KIRK YILLIK KIRK ÜLKÜCÜ'NÜN KIRK YILLIK HASRETİ...

Ne zaman, nerde, niye ve kimler? diye sormayın!... Sormayın söyleyemem...
Kürşad'ın Kırk Savaşçısı, bir aradaydı sanki... Yaklaşık kırk yıllık dostluğun verdiği muhabbet ve hasretle kucaklaşmalar, sessizce naralaşmalar, mutluca kutlamalar yaşandı!...
Kırk kişinin tamamı, kanaat önderleriydiler. Kırkı da rüştünü isbatlamış ve birbirinin dününe şahit, yarınına kefil yiğitlerdi. Ülkü Devleriydiler, kırk kişiydiler ve "Kırkbir kere maşallah!" dedirttirecek vakarda, dirilikte idiler!...
Bu kırk Ülkü Devi; kırk yılda en az kırkar kere terk edilmişlerdi!... En az kırkar kere Ülkücülükten geçinen lümpenler tarafından hakir görülmüşlerdi!... En az kırkar kere; her olayda, her işte, sıkıntı varsa gönüllü oluşları, menfaat varsa kendilerini en sonda bile hatırlamayarak kendilerini yaşadıkları için -yine lümpenlerce- aptal diye tarif edilmişlerdi!...

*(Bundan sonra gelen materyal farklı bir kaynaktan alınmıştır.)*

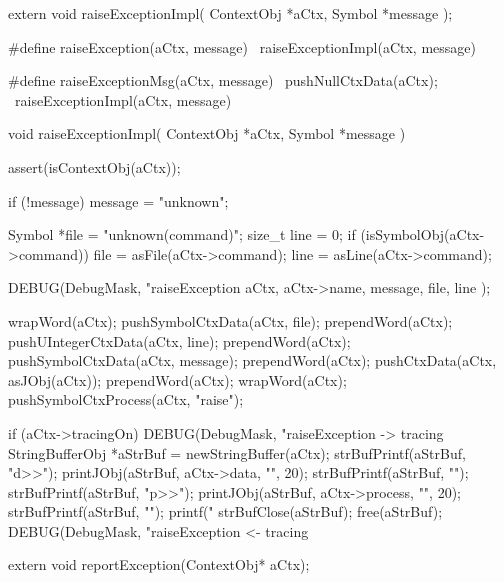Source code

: \startCHeader
extern void raiseExceptionImpl(
  ContextObj *aCtx,
  Symbol     *message
);

#define raiseException(aCtx, message) \
  raiseExceptionImpl(aCtx, message)

#define raiseExceptionMsg(aCtx, message)  \
  pushNullCtxData(aCtx);                  \
  raiseExceptionImpl(aCtx, message)
\stopCHeader

\startCCode
void raiseExceptionImpl(
  ContextObj *aCtx,
  Symbol     *message
) {
  assert(isContextObj(aCtx));

  if (!message) message = "unknown";

  Symbol *file = "unknown(command)";
  size_t  line = 0;
  if (isSymbolObj(aCtx->command)) {
    file = asFile(aCtx->command);
    line = asLine(aCtx->command);
  }

  DEBUG(DebugMask, "raiseException %
    aCtx, aCtx->name, message, file, line
  );

  wrapWord(aCtx);
  pushSymbolCtxData(aCtx, file);
  prependWord(aCtx);
  pushUIntegerCtxData(aCtx, line);
  prependWord(aCtx);
  pushSymbolCtxData(aCtx, message);
  prependWord(aCtx);
  pushCtxData(aCtx, asJObj(aCtx));
  prependWord(aCtx);
  wrapWord(aCtx);
  pushSymbolCtxProcess(aCtx, "raise");
  
  if (aCtx->tracingOn) {
    DEBUG(DebugMask, "raiseException -> tracing%
    StringBufferObj *aStrBuf = newStringBuffer(aCtx);
    strBufPrintf(aStrBuf, "d>>");
    printJObj(aStrBuf, aCtx->data, "", 20);
    strBufPrintf(aStrBuf, "\n");
    strBufPrintf(aStrBuf, "p>>");
    printJObj(aStrBuf, aCtx->process, "", 20);
    strBufPrintf(aStrBuf, "\n");
    printf("%
    strBufClose(aStrBuf);
    free(aStrBuf);
    DEBUG(DebugMask, "raiseException <- tracing%
  }
}
\stopCCode

\startCHeader
extern void reportException(ContextObj* aCtx);
\stopCHeader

Kırk yılda en az kırkar kere muhatap oldukları bu ucuz davranışlardan -asla- incinmemiş, asla küsmeğe tenezzül etmemişlerdi bu fikir kabadayıları!...
Bu kırk gönüldaşı bir araya getirmek için davet veren Ülküdaşımızın; davetin ve davetlilerin kişiliklerinden kaynaklanan protokol gerekleri tamamlandıktan sonra başlayan sohbet te muhteşemdi...

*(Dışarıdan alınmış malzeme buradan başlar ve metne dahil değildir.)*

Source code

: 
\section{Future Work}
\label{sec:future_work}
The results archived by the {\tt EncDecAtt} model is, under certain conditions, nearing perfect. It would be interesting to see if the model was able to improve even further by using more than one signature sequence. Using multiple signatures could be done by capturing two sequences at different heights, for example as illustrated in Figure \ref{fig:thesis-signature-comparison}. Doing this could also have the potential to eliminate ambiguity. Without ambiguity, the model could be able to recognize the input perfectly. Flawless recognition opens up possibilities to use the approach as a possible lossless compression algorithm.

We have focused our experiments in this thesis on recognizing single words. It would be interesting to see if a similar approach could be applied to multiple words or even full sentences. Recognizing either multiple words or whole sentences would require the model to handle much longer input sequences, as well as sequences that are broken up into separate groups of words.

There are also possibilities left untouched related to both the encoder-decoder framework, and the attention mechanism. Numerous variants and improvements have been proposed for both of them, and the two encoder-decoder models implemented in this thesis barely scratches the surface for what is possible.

Soruları soranlar da bu Kırk Ülkü Devi ve yine cevaplayanlar da bu Kırk Ülkü Devi idi... Kırkı da özel di, kırkı da güzel di, kırkı da adam gibi adamdı. Kendilerini terk edenlere inat, kendilerini unutanlara inat asla birbirlerini unutmamışlardı. Sadece unutmamakla kalsalar iyiiii !... Haberleri olmadığı için Hakk'ka yürümüş iki Ülküdaşlarının cenazelerine katılmadıkları için de birbirlerine gönül koyacak kadar muhabbet devleri idiler!...

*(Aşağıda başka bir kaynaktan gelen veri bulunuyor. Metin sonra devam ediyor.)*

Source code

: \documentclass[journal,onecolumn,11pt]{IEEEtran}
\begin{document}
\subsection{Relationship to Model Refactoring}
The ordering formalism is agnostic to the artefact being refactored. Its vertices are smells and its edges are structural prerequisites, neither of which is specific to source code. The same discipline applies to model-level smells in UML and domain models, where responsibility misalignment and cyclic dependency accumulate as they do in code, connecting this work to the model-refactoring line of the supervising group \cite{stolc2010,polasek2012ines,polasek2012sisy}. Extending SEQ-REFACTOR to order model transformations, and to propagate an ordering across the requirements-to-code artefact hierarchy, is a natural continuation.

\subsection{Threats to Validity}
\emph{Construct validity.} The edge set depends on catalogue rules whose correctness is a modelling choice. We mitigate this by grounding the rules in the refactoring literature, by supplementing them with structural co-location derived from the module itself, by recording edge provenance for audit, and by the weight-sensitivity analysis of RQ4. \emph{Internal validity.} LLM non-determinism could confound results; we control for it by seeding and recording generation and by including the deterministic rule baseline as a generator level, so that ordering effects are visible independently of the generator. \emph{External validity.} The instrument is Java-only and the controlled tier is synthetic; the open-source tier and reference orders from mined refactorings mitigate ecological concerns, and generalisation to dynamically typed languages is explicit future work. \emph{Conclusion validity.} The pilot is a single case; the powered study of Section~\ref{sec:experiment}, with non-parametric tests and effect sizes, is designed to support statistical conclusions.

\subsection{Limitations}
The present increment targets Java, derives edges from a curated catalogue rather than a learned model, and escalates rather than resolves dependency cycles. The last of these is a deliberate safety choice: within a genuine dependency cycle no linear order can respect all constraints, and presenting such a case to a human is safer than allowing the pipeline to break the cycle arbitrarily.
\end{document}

Bendenizi de unutmamışlardı !...
Hayatımın en zevkli saatlerini, yıllar sonra Ülküdaşlarımla; ağarmış saçlarımıza, kırışmış alın ve suratlarımıza rağmen bir daha yaşadım Genç Ülkücü'ce!...
Anlatılmaz bir keyif, anlatılamaz bir atmosferdi ve Rabbim bana yaşamayı nasip etti hamdolsun...
Hiç bir davranıştan kırgın değillerdi!...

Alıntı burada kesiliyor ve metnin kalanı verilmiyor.